Slovenian MEP Igor Šoltes (Greens) meanwhile noted that the EU liked to adopt long-term commitments in this field "which it then fails to stick to".
According to Šoltes, EU member states are already losing the race with China, where e-mobility and, consequently, the production of electric vehicles and components is on a strong rise.
As quoted by the organisers, the MEP said that the EU was drafting a call for applications for development of batteries for electric vehicles worth EUR 114bn, which was expected to create up to 260,000 jobs.
Infrastructure Minister Alenka Bratušek took part in the conference yesterday, saying that Slovenia had a development strategy as part of which the ministry planned to promote electric buses and sharing of e-cars.
Dutch Ambassador to Slovenia Bart Twaalfhoven and Evert Jan Schuurmann, a senior advisor at the Dutch Ministry of Transport, meanwhile presented the country's plans in e-mobility.
Twaalfhoven said that the Netherlands planned a complete ban on the use of internal combustion engines by 2030, when greenhouse gas emissions are expected to be reduced by almost 50% compared to today.
The plan is expected to be achieved in cooperation with local communities, including with additional subsidies and public-private partnerships.

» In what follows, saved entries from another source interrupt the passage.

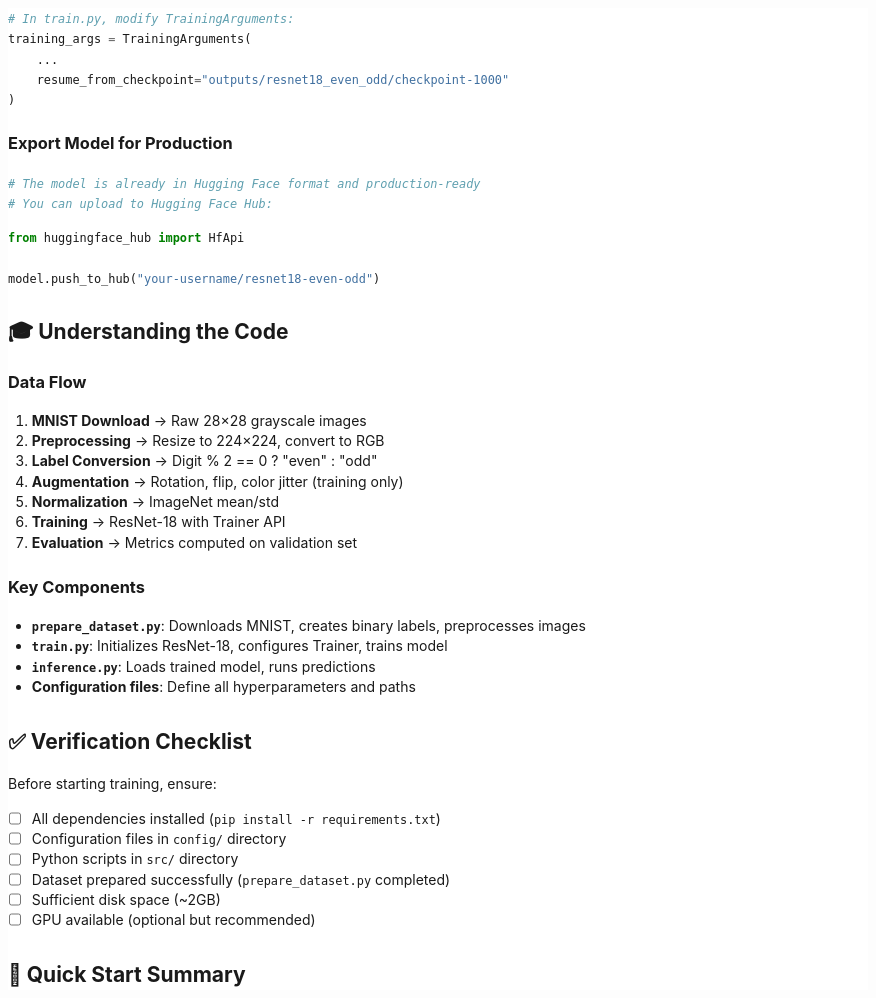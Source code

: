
 ```python
# In train.py, modify TrainingArguments:
training_args = TrainingArguments(
    ...
    resume_from_checkpoint="outputs/resnet18_even_odd/checkpoint-1000"
)
```

### Export Model for Production

```bash
# The model is already in Hugging Face format and production-ready
# You can upload to Hugging Face Hub:
```

```python
from huggingface_hub import HfApi

model.push_to_hub("your-username/resnet18-even-odd")
```

## 🎓 Understanding the Code

### Data Flow

1. **MNIST Download** → Raw 28×28 grayscale images
2. **Preprocessing** → Resize to 224×224, convert to RGB
3. **Label Conversion** → Digit % 2 == 0 ? "even" : "odd"
4. **Augmentation** → Rotation, flip, color jitter (training only)
5. **Normalization** → ImageNet mean/std
6. **Training** → ResNet-18 with Trainer API
7. **Evaluation** → Metrics computed on validation set

### Key Components

- **`prepare_dataset.py`**: Downloads MNIST, creates binary labels, preprocesses images
- **`train.py`**: Initializes ResNet-18, configures Trainer, trains model
- **`inference.py`**: Loads trained model, runs predictions
- **Configuration files**: Define all hyperparameters and paths


## ✅ Verification Checklist

Before starting training, ensure:

- [ ] All dependencies installed (`pip install -r requirements.txt`)
- [ ] Configuration files in `config/` directory
- [ ] Python scripts in `src/` directory
- [ ] Dataset prepared successfully (`prepare_dataset.py` completed)
- [ ] Sufficient disk space (~2GB)
- [ ] GPU available (optional but recommended)

## 🎉 Quick Start Summary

Uroš Salobir, the strategic innovation director at the national grid operator ELES, said that caution would be needed once electric cars became a mainstay in Slovenia. "Electric cars could gradually overload the existing and future network."
Richard Bachinger, a representative of the Austrian fuel retailer OMV, said that diesel and petrol were "like sugar to the body - an unhealthy but convenient source of energy, which we need to get rid of in everyday transport".